Retype, word for word, each line between the lines holding "new features as" and "only for a quick", inclusive, and leave the rest of the data alone.

+++ RECORDS SUPPLIED +++

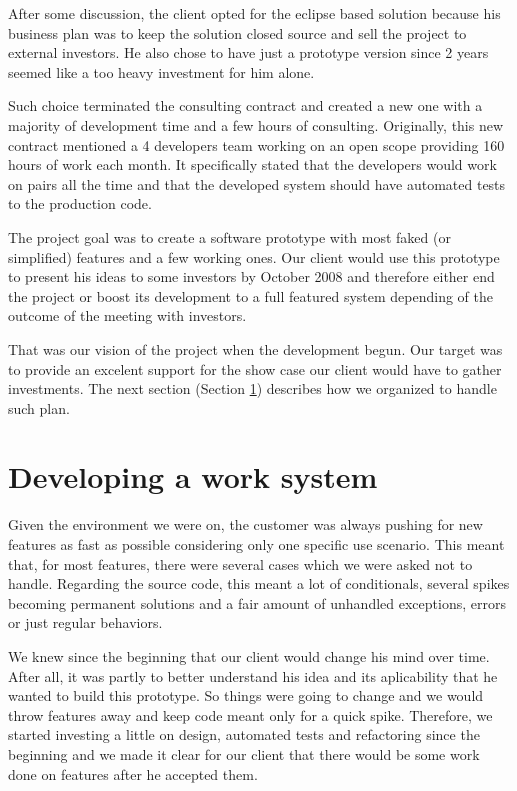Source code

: \documentclass[lnbip]{svmultln}
\begin{document}
After some discussion, the client opted for the eclipse based solution
because his business plan was to keep the solution closed source and
sell the project to external investors. He also chose to have just a
prototype version since 2 years seemed like a too heavy investment for
him alone.

Such choice terminated the consulting contract and created a new one
with a majority of development time and a few hours of
consulting. Originally, this new contract mentioned a 4 developers
team working on an open scope providing 160 hours of work each
month. It specifically stated that the developers would work on pairs
all the time and that the developed system should have automated tests
to the production code.

The project goal was to create a software prototype with most faked
(or simplified) features and a few working ones. Our client would use
this prototype to present his ideas to some investors by October 2008
and therefore either end the project or boost its development to a
full featured system depending of the outcome of the meeting with
investors.

That was our vision of the project when the development begun. Our
target was to provide an excelent support for the show case our client
would have to gather investments. The next section (Section
\ref{sec:working}) describes how we organized to handle such plan.

\section{Developing a work system}
\label{sec:working}

Given the environment we were on, the customer was always pushing for
new features as fast as possible considering only one specific use
scenario. This meant that, for most features, there were several cases
which we were asked not to handle. Regarding the source code, this
meant a lot of conditionals, several spikes becoming permanent
solutions and a fair amount of unhandled exceptions, errors or just
regular behaviors.

We knew since the beginning that our client would change his mind over
time. After all, it was partly to better understand his idea and its
aplicability that he wanted to build this prototype. So things were
going to change and we would throw features away and keep code meant
only for a quick spike. Therefore, we started investing a little on
design, automated tests and refactoring since the beginning and we
made it clear for our client that there would be some work done on
features after he accepted them.
\end{document}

+++

● REPLY TO THE EXERCISE
new features as fast as possible considering only one specific use
scenario. This meant that, for most features, there were several cases
which we were asked not to handle. Regarding the source code, this
meant a lot of conditionals, several spikes becoming permanent
solutions and a fair amount of unhandled exceptions, errors or just
regular behaviors.

We knew since the beginning that our client would change his mind over
time. After all, it was partly to better understand his idea and its
aplicability that he wanted to build this prototype. So things were
going to change and we would throw features away and keep code meant
only for a quick spike. Therefore, we started investing a little on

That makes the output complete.